## Record excerpts
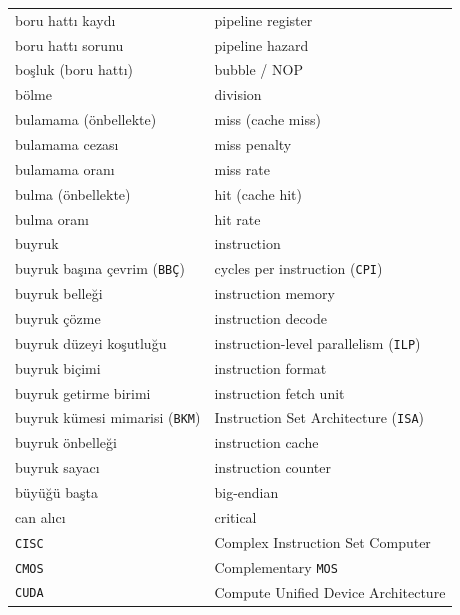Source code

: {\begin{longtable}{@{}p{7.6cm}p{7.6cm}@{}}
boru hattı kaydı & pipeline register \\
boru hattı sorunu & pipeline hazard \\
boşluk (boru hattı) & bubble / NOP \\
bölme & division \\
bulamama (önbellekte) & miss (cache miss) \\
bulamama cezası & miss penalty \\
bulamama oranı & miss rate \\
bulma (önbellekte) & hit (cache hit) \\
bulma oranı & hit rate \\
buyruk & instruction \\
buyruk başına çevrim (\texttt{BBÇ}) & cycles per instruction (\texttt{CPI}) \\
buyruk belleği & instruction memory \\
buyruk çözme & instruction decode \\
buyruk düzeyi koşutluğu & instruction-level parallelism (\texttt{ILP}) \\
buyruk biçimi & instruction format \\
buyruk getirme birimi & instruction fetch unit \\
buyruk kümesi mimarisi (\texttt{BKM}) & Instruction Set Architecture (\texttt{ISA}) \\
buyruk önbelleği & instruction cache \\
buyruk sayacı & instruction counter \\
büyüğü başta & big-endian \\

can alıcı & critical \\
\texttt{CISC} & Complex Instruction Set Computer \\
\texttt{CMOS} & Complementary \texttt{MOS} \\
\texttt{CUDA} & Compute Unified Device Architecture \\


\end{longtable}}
==
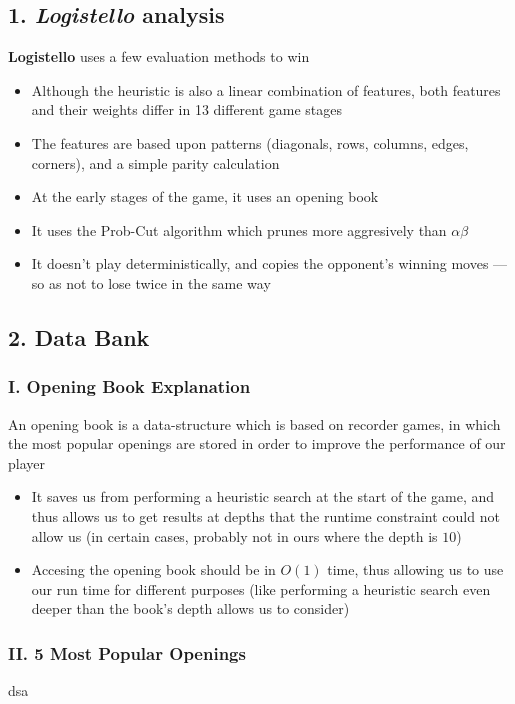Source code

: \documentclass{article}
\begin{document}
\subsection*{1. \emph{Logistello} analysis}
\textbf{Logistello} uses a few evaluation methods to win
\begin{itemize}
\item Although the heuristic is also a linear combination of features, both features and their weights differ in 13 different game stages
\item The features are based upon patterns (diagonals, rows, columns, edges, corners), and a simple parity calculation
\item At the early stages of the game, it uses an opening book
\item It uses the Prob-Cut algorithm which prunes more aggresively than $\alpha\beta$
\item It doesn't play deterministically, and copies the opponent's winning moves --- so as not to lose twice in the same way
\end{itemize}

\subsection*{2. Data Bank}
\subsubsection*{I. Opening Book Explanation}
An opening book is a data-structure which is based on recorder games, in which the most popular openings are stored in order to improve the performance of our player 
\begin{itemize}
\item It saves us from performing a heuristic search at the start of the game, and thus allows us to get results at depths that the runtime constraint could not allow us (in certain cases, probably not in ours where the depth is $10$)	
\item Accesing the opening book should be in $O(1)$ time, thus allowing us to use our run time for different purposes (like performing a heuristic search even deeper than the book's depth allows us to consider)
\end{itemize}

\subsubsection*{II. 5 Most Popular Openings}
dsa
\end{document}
* * *
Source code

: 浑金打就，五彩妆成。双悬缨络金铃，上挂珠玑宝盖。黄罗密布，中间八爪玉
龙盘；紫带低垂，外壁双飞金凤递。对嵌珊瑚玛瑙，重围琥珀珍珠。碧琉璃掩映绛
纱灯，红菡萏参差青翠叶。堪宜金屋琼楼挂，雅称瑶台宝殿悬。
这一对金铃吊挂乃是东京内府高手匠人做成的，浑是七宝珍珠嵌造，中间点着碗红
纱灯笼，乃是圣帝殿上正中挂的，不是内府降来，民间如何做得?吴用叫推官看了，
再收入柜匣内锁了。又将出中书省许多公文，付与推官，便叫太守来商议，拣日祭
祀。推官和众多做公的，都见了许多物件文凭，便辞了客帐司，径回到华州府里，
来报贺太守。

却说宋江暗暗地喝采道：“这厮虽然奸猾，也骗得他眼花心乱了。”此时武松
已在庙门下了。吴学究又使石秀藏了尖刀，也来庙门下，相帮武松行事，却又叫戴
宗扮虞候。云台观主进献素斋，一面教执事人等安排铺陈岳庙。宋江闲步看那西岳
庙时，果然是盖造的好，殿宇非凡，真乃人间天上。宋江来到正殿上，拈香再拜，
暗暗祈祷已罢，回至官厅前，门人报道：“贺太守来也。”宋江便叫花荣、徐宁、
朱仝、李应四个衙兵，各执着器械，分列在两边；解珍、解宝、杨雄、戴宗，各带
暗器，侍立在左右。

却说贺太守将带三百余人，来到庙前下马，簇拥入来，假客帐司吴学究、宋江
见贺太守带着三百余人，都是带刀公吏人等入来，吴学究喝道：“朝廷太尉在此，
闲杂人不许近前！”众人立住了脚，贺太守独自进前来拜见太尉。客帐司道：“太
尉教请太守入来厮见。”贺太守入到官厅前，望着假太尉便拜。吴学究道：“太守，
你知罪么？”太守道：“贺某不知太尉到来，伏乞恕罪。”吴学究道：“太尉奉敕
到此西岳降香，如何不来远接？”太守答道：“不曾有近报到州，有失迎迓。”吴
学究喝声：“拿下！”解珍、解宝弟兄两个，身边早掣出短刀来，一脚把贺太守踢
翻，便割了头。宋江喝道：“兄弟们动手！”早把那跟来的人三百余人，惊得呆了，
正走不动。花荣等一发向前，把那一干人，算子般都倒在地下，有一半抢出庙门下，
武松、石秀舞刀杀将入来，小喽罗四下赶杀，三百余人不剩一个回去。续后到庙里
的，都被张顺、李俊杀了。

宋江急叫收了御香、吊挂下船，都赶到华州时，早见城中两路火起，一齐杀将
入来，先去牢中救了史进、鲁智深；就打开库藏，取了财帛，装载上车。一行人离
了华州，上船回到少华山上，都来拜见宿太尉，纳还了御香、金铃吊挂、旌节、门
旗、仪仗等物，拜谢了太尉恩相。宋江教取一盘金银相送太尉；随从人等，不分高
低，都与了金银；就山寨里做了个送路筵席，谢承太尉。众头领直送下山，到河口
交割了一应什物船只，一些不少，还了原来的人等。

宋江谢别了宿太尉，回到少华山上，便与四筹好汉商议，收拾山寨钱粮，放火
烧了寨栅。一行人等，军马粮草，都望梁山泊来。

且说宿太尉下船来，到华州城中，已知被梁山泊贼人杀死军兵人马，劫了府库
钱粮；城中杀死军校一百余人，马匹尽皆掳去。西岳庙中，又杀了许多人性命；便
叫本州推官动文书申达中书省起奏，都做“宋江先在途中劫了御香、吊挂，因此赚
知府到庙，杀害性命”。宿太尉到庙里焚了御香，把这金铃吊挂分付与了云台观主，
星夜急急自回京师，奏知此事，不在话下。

## Exercise instructions
From the material above, retype precisely the lines between the line holding "烧了寨栅。一行人等，军马粮草，都望梁山泊来。" and the line holding "星夜急急自回京师，奏知此事，不在话下。", inclusive, and nothing beyond them.

## Your solution
烧了寨栅。一行人等，军马粮草，都望梁山泊来。

且说宿太尉下船来，到华州城中，已知被梁山泊贼人杀死军兵人马，劫了府库
钱粮；城中杀死军校一百余人，马匹尽皆掳去。西岳庙中，又杀了许多人性命；便
叫本州推官动文书申达中书省起奏，都做“宋江先在途中劫了御香、吊挂，因此赚
知府到庙，杀害性命”。宿太尉到庙里焚了御香，把这金铃吊挂分付与了云台观主，
星夜急急自回京师，奏知此事，不在话下。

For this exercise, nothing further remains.